#### Source data

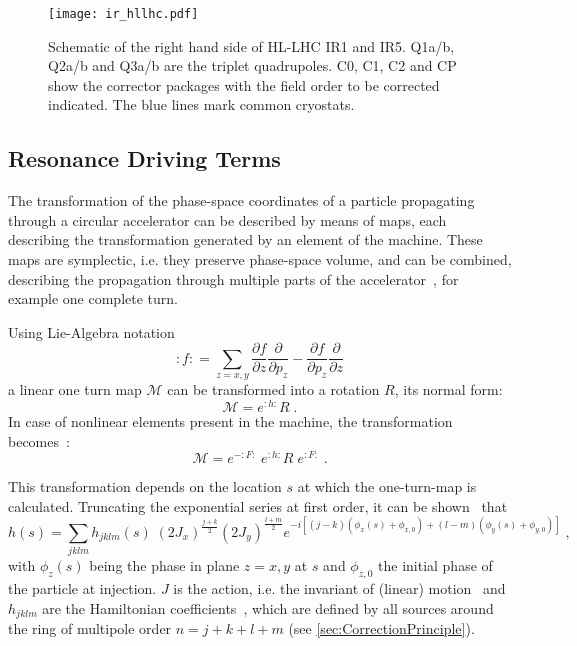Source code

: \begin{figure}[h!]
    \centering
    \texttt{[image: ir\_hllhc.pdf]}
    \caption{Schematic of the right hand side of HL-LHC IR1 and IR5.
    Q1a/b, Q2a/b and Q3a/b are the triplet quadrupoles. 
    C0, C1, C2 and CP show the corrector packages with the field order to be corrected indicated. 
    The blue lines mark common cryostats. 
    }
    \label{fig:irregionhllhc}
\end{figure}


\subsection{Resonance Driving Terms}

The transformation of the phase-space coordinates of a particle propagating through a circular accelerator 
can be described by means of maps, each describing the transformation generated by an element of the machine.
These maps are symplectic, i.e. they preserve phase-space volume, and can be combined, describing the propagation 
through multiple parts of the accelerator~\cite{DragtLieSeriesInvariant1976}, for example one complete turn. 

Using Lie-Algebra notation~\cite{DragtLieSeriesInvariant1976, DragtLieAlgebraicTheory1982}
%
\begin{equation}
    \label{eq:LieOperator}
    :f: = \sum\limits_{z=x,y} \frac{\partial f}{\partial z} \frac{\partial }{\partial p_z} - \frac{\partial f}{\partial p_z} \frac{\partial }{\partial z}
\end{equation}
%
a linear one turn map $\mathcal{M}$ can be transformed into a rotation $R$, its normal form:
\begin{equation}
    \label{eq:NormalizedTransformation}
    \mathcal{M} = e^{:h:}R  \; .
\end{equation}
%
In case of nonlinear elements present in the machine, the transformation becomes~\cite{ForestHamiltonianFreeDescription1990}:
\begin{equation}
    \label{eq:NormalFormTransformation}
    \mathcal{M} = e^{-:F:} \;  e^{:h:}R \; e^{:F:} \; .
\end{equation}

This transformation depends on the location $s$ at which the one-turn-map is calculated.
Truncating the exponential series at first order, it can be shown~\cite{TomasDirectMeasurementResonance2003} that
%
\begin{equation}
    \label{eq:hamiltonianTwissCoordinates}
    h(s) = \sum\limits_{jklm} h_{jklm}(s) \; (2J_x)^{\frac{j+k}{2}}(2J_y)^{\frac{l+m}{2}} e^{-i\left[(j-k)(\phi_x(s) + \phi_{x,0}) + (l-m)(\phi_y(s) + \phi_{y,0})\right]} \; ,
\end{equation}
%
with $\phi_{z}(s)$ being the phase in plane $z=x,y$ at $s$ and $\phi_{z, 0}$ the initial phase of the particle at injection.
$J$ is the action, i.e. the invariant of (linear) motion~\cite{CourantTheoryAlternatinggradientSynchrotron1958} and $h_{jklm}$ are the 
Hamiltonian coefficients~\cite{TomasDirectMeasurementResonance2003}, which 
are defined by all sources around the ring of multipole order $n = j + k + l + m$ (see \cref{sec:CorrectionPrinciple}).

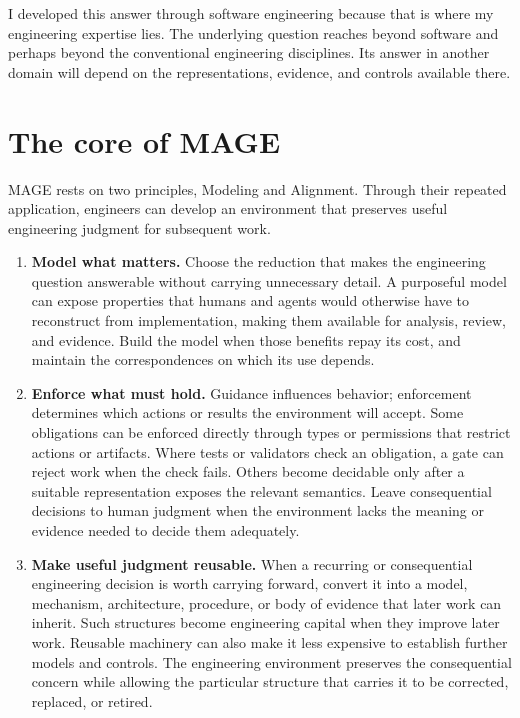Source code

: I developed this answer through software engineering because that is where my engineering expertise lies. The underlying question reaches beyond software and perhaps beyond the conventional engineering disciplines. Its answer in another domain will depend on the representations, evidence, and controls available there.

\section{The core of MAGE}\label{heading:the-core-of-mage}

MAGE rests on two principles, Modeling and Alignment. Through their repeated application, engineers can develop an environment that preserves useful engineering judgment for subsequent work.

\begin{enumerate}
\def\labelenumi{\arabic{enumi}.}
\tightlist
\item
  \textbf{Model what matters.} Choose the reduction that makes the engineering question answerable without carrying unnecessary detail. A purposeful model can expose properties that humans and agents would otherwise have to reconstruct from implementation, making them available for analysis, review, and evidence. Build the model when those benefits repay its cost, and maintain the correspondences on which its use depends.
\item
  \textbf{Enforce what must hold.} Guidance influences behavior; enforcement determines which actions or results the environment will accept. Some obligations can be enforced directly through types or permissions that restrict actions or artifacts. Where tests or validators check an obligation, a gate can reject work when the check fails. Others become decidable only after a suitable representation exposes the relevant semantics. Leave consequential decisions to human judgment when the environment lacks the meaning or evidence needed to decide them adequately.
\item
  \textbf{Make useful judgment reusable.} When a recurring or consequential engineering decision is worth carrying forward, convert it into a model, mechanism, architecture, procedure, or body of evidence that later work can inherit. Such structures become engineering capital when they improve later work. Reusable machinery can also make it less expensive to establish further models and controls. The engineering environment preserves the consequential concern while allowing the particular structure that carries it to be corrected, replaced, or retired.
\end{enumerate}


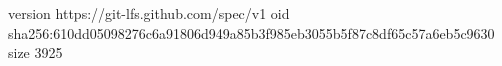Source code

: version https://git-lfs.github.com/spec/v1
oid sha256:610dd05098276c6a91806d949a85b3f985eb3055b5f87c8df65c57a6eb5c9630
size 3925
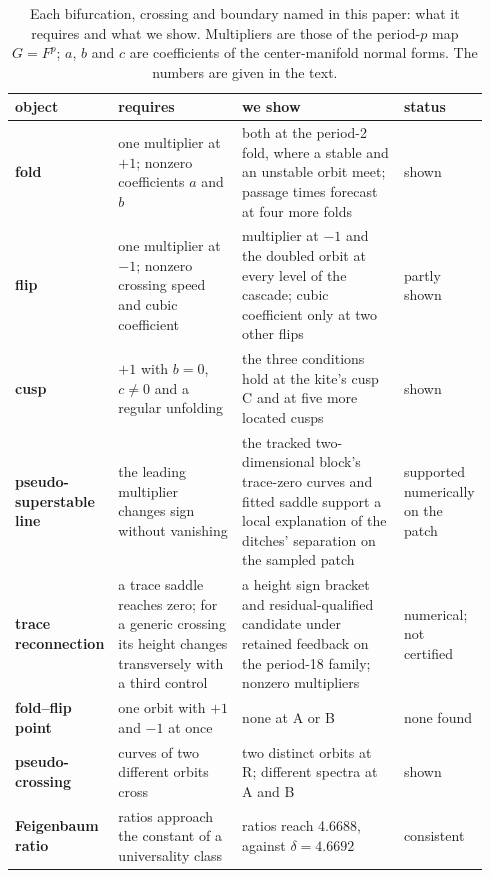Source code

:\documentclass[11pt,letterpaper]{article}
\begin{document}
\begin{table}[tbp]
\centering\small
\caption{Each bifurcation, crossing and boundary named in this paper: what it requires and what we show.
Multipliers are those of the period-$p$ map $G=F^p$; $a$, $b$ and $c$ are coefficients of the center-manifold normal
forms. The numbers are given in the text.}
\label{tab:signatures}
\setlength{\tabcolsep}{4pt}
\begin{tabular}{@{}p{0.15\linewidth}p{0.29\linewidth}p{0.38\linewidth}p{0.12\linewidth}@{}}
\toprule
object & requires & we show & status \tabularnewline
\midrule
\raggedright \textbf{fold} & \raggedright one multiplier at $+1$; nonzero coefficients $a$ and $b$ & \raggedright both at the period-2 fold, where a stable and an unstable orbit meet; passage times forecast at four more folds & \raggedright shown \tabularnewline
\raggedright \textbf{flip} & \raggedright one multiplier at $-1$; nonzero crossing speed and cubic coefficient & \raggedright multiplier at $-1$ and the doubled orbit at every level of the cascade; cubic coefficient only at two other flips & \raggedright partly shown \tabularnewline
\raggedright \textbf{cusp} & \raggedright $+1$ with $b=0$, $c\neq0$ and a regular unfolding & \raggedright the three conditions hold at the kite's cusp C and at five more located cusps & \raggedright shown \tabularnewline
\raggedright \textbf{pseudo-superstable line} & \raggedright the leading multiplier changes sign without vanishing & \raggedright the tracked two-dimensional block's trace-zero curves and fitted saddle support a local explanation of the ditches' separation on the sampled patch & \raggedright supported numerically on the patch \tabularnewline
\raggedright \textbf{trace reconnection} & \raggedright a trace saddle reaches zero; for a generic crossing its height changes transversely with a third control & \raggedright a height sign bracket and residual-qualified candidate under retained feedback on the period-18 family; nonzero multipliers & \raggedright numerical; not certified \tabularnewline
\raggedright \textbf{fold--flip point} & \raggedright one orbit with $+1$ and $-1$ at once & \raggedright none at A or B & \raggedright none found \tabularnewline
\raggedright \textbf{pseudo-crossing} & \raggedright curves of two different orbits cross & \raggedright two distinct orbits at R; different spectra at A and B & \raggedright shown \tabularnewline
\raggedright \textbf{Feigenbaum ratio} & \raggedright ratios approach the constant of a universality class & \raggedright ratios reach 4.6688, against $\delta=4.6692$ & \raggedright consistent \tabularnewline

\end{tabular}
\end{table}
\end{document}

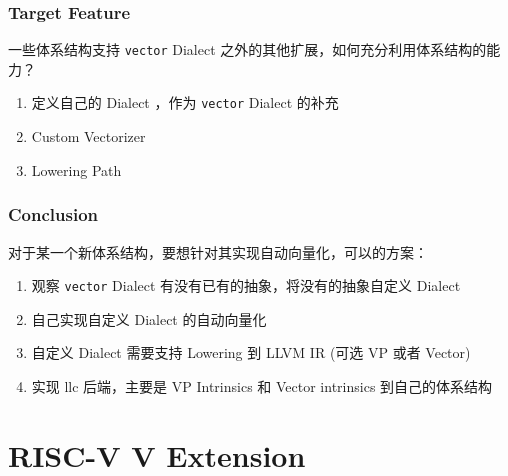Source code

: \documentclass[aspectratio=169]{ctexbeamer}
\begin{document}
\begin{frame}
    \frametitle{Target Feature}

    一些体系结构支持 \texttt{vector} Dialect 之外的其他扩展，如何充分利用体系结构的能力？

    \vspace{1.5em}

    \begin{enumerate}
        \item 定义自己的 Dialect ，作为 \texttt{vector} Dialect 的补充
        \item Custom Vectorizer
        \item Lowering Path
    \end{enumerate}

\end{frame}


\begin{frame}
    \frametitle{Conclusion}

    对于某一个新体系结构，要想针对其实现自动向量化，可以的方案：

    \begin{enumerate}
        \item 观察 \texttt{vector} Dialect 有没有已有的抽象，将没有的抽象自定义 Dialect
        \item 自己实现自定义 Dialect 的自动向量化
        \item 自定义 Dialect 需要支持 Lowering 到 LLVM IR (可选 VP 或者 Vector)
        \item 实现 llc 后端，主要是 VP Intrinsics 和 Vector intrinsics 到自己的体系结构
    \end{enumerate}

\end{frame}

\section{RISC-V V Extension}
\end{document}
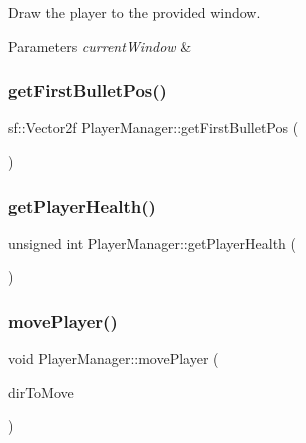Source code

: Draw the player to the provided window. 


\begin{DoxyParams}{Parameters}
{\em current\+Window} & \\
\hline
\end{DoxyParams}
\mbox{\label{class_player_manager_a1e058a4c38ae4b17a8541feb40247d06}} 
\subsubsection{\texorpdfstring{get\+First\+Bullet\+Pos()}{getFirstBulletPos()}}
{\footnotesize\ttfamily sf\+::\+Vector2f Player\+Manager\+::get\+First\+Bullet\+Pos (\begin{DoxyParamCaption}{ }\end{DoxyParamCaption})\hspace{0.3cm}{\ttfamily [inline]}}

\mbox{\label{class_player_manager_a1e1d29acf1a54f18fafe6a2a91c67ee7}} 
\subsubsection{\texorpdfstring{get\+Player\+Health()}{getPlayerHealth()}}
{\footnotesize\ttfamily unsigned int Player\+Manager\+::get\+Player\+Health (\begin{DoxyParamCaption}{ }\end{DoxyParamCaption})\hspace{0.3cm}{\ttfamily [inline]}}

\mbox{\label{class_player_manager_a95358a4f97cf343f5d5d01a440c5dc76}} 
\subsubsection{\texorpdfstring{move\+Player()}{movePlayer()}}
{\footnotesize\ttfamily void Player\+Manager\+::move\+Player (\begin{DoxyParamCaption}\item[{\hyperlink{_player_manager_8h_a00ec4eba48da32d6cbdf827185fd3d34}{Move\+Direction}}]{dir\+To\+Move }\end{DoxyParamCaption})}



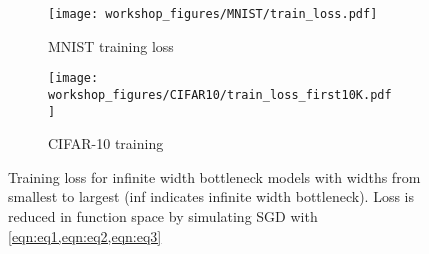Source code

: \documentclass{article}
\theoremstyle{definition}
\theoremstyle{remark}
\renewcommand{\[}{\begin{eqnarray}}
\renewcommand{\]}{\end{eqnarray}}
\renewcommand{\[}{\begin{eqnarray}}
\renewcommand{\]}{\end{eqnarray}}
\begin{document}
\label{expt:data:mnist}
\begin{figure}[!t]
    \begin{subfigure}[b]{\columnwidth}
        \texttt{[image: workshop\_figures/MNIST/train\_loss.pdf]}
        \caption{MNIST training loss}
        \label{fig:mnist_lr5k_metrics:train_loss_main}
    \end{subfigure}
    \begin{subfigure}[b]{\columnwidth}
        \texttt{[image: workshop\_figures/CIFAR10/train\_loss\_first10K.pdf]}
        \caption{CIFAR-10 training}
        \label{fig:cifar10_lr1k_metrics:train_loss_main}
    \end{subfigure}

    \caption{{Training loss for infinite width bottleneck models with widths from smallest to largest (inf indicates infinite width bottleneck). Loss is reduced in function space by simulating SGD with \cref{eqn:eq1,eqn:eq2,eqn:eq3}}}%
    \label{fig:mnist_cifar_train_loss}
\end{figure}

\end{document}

########

§ **Try it**
Wherever "requires" turns up in the records, copy the whole line.

§ **Answer for this exercise**
\caption{Each bifurcation, crossing and boundary named in this paper: what it requires and what we show.
object & requires & we show & status \tabularnewline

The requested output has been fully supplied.